Last night, I discovered that Bill Clinton was declaring terrorists the enemies of freedom himself back in 1999. He deserves, at least on this point, equal criticism, should criticism be forthcoming, which it surely ought to be for greatly simplifying, and in many ways mischaracterizing, the (varying) aims of terrorist groups, and their reasons for targetting us.
In the struggle to defend our people and values and to advance them wherever possible, we confront threats both old and new -- open borders and revolutions in technology have spread the message and the gifts of freedom but have also given new opportunities to freedom's enemies. Scientific advances have opened the possibility of longer, better lives. They have also given the enemies of freedom new opportunities.
Last August, at Andrews Air Force Base, I grieved with the families of the brave Americans who lost their lives at our embassy in Kenya. They were in Africa to promote the values America shares with friends of freedom everywhere -- and for that they were murdered by terrorists. So, too, were men and women in Oklahoma City, at the World Trade Center, Khobar Towers, on Pan Am 103.

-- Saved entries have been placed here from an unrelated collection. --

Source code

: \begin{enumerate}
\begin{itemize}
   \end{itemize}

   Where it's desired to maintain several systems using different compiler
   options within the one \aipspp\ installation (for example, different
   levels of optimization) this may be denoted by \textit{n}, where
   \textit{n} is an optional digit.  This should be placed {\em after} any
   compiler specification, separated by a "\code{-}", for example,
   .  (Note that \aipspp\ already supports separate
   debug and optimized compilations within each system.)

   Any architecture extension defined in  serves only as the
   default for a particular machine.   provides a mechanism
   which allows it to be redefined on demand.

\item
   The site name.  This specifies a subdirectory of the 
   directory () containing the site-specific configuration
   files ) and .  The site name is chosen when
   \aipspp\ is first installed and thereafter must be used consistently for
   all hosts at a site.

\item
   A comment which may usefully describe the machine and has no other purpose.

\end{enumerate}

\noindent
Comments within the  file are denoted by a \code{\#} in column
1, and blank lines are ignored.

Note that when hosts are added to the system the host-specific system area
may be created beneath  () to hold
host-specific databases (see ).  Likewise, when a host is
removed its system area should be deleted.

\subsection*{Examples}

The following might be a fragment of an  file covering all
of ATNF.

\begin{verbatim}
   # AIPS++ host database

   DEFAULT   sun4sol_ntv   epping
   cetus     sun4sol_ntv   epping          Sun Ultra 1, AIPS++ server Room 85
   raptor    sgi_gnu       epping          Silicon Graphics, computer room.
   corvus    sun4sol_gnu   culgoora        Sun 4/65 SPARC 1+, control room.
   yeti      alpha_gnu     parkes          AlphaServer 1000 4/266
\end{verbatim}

I came across this passage while reading a book on "superterrorism" (chemical, biological, nuclear) last night. Though this turn of rhetoric is similar, in the sense of characterizing terrorists as "enemies of freedom" (undoubtedly our freedom), there are definitely differences in approach between George W. Bush and Bill Clinton to be noted, and you can begin to see them a bit later in the speech.
Let me say first what we have done so far to meet this challenge. We've been working to create and strengthen the agreement to keep nations from acquiring weapons of mass destruction, because this can help keep these weapons away from terrorists, as well. We're working to ensure the effective implementation of the Chemical Weapons Convention; to obtain an accord that will strengthen compliance with the biological weapons convention; to end production of nuclear weapons material. We must ratify the Comprehensive Test Ban Treaty to end nuclear tests once and for all.
But we cannot rely solely on our efforts to keep weapons from spreading. We have to be ready to act if they do spread. Last year, I obtained from Congress a 39 percent budget increase for chemical and biological weapons preparedness. This is helping to accelerate our ongoing effort to train and equip fire, police and public health personnel all across our country to deal with chemical and biological emergencies. It is helping us to ready armed forces and National Guard units in every region to meet this challenge; and to improve our capacity to detect an outbreak of disease and save lives; to create the first ever civilian stockpile of medicines to treat people exposed to biological and chemical hazards; to increase research and development on new medicines and vaccines to deal with new threats.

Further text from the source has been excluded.